## WHAT YOU SHOULD DO
For each line of the data below, test for "list". Report only the number of lines that pass.

## RECORDS FOR PROCESSING
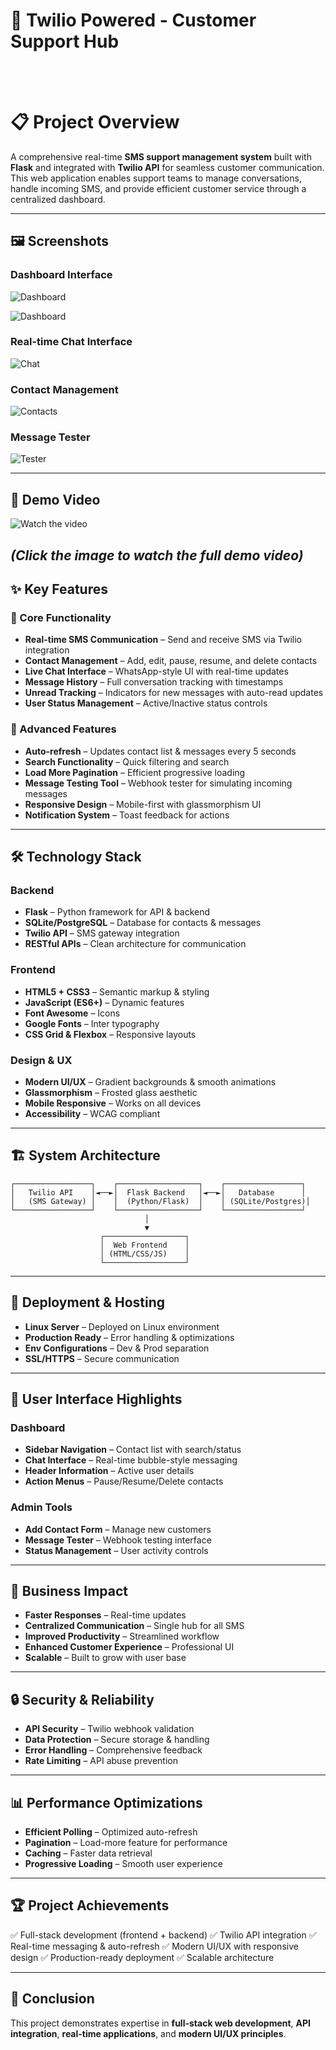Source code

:# 🚀 Twilio Powered - Customer Support Hub
<br><br>
# 📋 Project Overview

A comprehensive real-time **SMS support management system** built with **Flask** and integrated with **Twilio API** for seamless customer communication. This web application enables support teams to manage conversations, handle incoming SMS, and provide efficient customer service through a centralized dashboard.

---
## 🖼️ Screenshots

### Dashboard Interface  
![Dashboard](assets/dashboard.png)

![Dashboard](assets/dashboard2.png)

### Real-time Chat Interface  
![Chat](assets/chat.png)

### Contact Management  
![Contacts](assets/contacts.png)

### Message Tester  
![Tester](assets/tester.png)


---

## 🎥 Demo Video
![Watch the video](https://youtu.be/OUpafOO8D38)

*(Click the image to watch the full demo video)*
---

## ✨ Key Features

### 🎯 Core Functionality

* **Real-time SMS Communication** – Send and receive SMS via Twilio integration
* **Contact Management** – Add, edit, pause, resume, and delete contacts
* **Live Chat Interface** – WhatsApp-style UI with real-time updates
* **Message History** – Full conversation tracking with timestamps
* **Unread Tracking** – Indicators for new messages with auto-read updates
* **User Status Management** – Active/Inactive status controls

### 🔧 Advanced Features

* **Auto-refresh** – Updates contact list & messages every 5 seconds
* **Search Functionality** – Quick filtering and search
* **Load More Pagination** – Efficient progressive loading
* **Message Testing Tool** – Webhook tester for simulating incoming messages
* **Responsive Design** – Mobile-first with glassmorphism UI
* **Notification System** – Toast feedback for actions

---

## 🛠️ Technology Stack

### Backend

* **Flask** – Python framework for API & backend
* **SQLite/PostgreSQL** – Database for contacts & messages
* **Twilio API** – SMS gateway integration
* **RESTful APIs** – Clean architecture for communication

### Frontend

* **HTML5 + CSS3** – Semantic markup & styling
* **JavaScript (ES6+)** – Dynamic features
* **Font Awesome** – Icons
* **Google Fonts** – Inter typography
* **CSS Grid & Flexbox** – Responsive layouts

### Design & UX

* **Modern UI/UX** – Gradient backgrounds & smooth animations
* **Glassmorphism** – Frosted glass aesthetic
* **Mobile Responsive** – Works on all devices
* **Accessibility** – WCAG compliant

---

## 🏗️ System Architecture

```
┌─────────────────┐    ┌──────────────────┐    ┌─────────────────┐
│   Twilio API    │◄──►│  Flask Backend   │◄──►│   Database      │
│   (SMS Gateway) │    │  (Python/Flask)  │    │ (SQLite/Postgres)│
└─────────────────┘    └──────────────────┘    └─────────────────┘
                              │
                              ▼
                    ┌──────────────────┐
                    │  Web Frontend    │
                    │ (HTML/CSS/JS)    │
                    └──────────────────┘
```

---

## 🚀 Deployment & Hosting

* **Linux Server** – Deployed on Linux environment
* **Production Ready** – Error handling & optimizations
* **Env Configurations** – Dev & Prod separation
* **SSL/HTTPS** – Secure communication

---

## 📱 User Interface Highlights

### Dashboard

* **Sidebar Navigation** – Contact list with search/status
* **Chat Interface** – Real-time bubble-style messaging
* **Header Information** – Active user details
* **Action Menus** – Pause/Resume/Delete contacts

### Admin Tools

* **Add Contact Form** – Manage new customers
* **Message Tester** – Webhook testing interface
* **Status Management** – User activity controls

---

## 🎯 Business Impact

* **Faster Responses** – Real-time updates
* **Centralized Communication** – Single hub for all SMS
* **Improved Productivity** – Streamlined workflow
* **Enhanced Customer Experience** – Professional UI
* **Scalable** – Built to grow with user base

---

## 🔒 Security & Reliability

* **API Security** – Twilio webhook validation
* **Data Protection** – Secure storage & handling
* **Error Handling** – Comprehensive feedback
* **Rate Limiting** – API abuse prevention

---

## 📊 Performance Optimizations

* **Efficient Polling** – Optimized auto-refresh
* **Pagination** – Load-more feature for performance
* **Caching** – Faster data retrieval
* **Progressive Loading** – Smooth user experience

---

## 🏆 Project Achievements

✅ Full-stack development (frontend + backend)
✅ Twilio API integration
✅ Real-time messaging & auto-refresh
✅ Modern UI/UX with responsive design
✅ Production-ready deployment
✅ Scalable architecture

---

## 📌 Conclusion

This project demonstrates expertise in **full-stack web development**, **API integration**, **real-time applications**, and **modern UI/UX principles**.
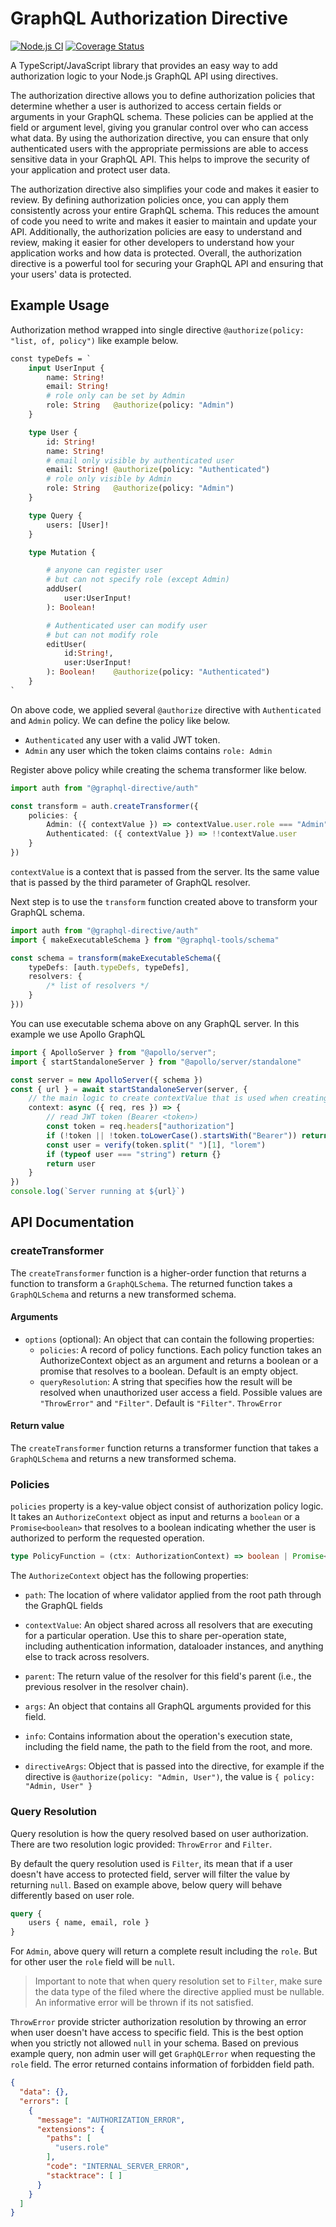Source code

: # GraphQL Authorization Directive

[![Node.js CI](https://github.com/ktutnik/graphql-directive/actions/workflows/test.yml/badge.svg)](https://github.com/ktutnik/graphql-directive/actions/workflows/test.yml)
[![Coverage Status](https://coveralls.io/repos/github/ktutnik/graphql-directive/badge.svg?branch=master)](https://coveralls.io/github/ktutnik/graphql-directive?branch=master)

A TypeScript/JavaScript library that provides an easy way to add authorization logic to your Node.js GraphQL API using directives. 

The authorization directive allows you to define authorization policies that determine whether a user is authorized to access certain fields or arguments in your GraphQL schema. These policies can be applied at the field or argument level, giving you granular control over who can access what data. By using the authorization directive, you can ensure that only authenticated users with the appropriate permissions are able to access sensitive data in your GraphQL API. This helps to improve the security of your application and protect user data.

The authorization directive also simplifies your code and makes it easier to review. By defining authorization policies once, you can apply them consistently across your entire GraphQL schema. This reduces the amount of code you need to write and makes it easier to maintain and update your API. Additionally, the authorization policies are easy to understand and review, making it easier for other developers to understand how your application works and how data is protected. Overall, the authorization directive is a powerful tool for securing your GraphQL API and ensuring that your users' data is protected.

## Example Usage
Authorization method wrapped into single directive `@authorize(policy: "list, of, policy")` like example below.

```graphql
const typeDefs = `
    input UserInput {
        name: String!   
        email: String! 
        # role only can be set by Admin 
        role: String   @authorize(policy: "Admin")
    }

    type User {
        id: String!
        name: String!   
        # email only visible by authenticated user
        email: String! @authorize(policy: "Authenticated")
        # role only visible by Admin
        role: String   @authorize(policy: "Admin")
    }

    type Query {
        users: [User]!
    }

    type Mutation { 

        # anyone can register user
        # but can not specify role (except Admin)
        addUser(
            user:UserInput!
        ): Boolean!

        # Authenticated user can modify user 
        # but can not modify role
        editUser(
            id:String!, 
            user:UserInput!
        ): Boolean!    @authorize(policy: "Authenticated")
    }
`
```

On above code, we applied several `@authorize` directive with `Authenticated` and `Admin` policy. We can define the policy like below.

* `Authenticated` any user with a valid JWT token.
* `Admin` any user which the token claims contains `role: Admin`

Register above policy while creating the schema transformer like below.

```typescript
import auth from "@graphql-directive/auth"

const transform = auth.createTransformer({
    policies: {
        Admin: ({ contextValue }) => contextValue.user.role === "Admin",
        Authenticated: ({ contextValue }) => !!contextValue.user
    }
})
```

`contextValue` is a context that is passed from the server. Its the same value that is passed by the third parameter of GraphQL resolver.

Next step is to use the `transform` function created above to transform your GraphQL schema.

```typescript
import auth from "@graphql-directive/auth"
import { makeExecutableSchema } from "@graphql-tools/schema"

const schema = transform(makeExecutableSchema({
    typeDefs: [auth.typeDefs, typeDefs],
    resolvers: {
        /* list of resolvers */
    }
}))
```

You can use executable schema above on any GraphQL server. In this example we use Apollo GraphQL

```typescript
import { ApolloServer } from "@apollo/server";
import { startStandaloneServer } from "@apollo/server/standalone"

const server = new ApolloServer({ schema })
const { url } = await startStandaloneServer(server, {
    // the main logic to create contextValue that is used when creating auth policy
    context: async ({ req, res }) => {
        // read JWT token (Bearer <token>)
        const token = req.headers["authorization"]
        if (!token || !token.toLowerCase().startsWith("Bearer")) return {}
        const user = verify(token.split(" ")[1], "lorem")
        if (typeof user === "string") return {}
        return user 
    }
})
console.log(`Server running at ${url}`)
```

## API Documentation

### createTransformer
The `createTransformer` function is a higher-order function that returns a function to transform a `GraphQLSchema`. The returned function takes a `GraphQLSchema` and returns a new transformed schema.

#### Arguments
* `options` (optional): An object that can contain the following properties:
    * `policies`: A record of policy functions. Each policy function takes an AuthorizeContext object as an argument and returns a boolean or a promise that resolves to a boolean. Default is an empty object.
    * `queryResolution`: A string that specifies how the result will be resolved when unauthorized user access a field. Possible values are `"ThrowError"` and `"Filter"`. Default is `"Filter"`. `ThrowError` 
#### Return value
The `createTransformer` function returns a transformer function that takes a `GraphQLSchema` and returns a new transformed schema.

### Policies
`policies` property is a key-value object consist of authorization policy logic. It takes an `AuthorizeContext` object as input and returns a `boolean` or a `Promise<boolean>` that resolves to a boolean indicating whether the user is authorized to perform the requested operation.

```typescript
type PolicyFunction = (ctx: AuthorizationContext) => boolean | Promise<boolean>
```

The `AuthorizeContext` object has the following properties:


* `path`: The location of where validator applied from the root path through the GraphQL fields

* `contextValue`: An object shared across all resolvers that are executing for a particular operation. Use this to share per-operation state, including authentication information, dataloader instances, and anything else to track across resolvers.

* `parent`: The return value of the resolver for this field's parent (i.e., the previous resolver in the resolver chain). 

* `args`: An object that contains all GraphQL arguments provided for this field.

* `info`: Contains information about the operation's execution state, including the field name, the path to the field from the root, and more.

* `directiveArgs`: Object that is passed into the directive, for example if the directive is `@authorize(policy: "Admin, User")`, the value is `{ policy: "Admin, User" }`


### Query Resolution
Query resolution is how the query resolved based on user authorization. There are two resolution logic provided: `ThrowError` and `Filter`.

By default the query resolution used is `Filter`, its mean that if a user doesn't have access to protected field, server will filter the value by returning `null`. Based on example above, below query will behave differently based on user role.

```graphql
query {
    users { name, email, role }
}
```

For `Admin`, above query will return a complete result including the `role`. But for other user the `role` field will be `null`. 

> Important to note that when query resolution set to `Filter`, make sure the data type of the filed where the directive applied must be nullable. An informative error will be thrown if its not satisfied.

`ThrowError` provide stricter authorization resolution by throwing an error when user doesn't have access to specific field. This is the best option when you strictly not allowed `null` in your schema. Based on previous example query, non admin user will get `GraphQLError` when requesting the `role` field. The error returned contains information of forbidden field path. 

```json
{
  "data": {},
  "errors": [
    {
      "message": "AUTHORIZATION_ERROR",
      "extensions": {
        "paths": [
          "users.role"
        ],
        "code": "INTERNAL_SERVER_ERROR",
        "stacktrace": [ ]
      }
    }
  ]
}
```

## EXERCISE ANSWER
4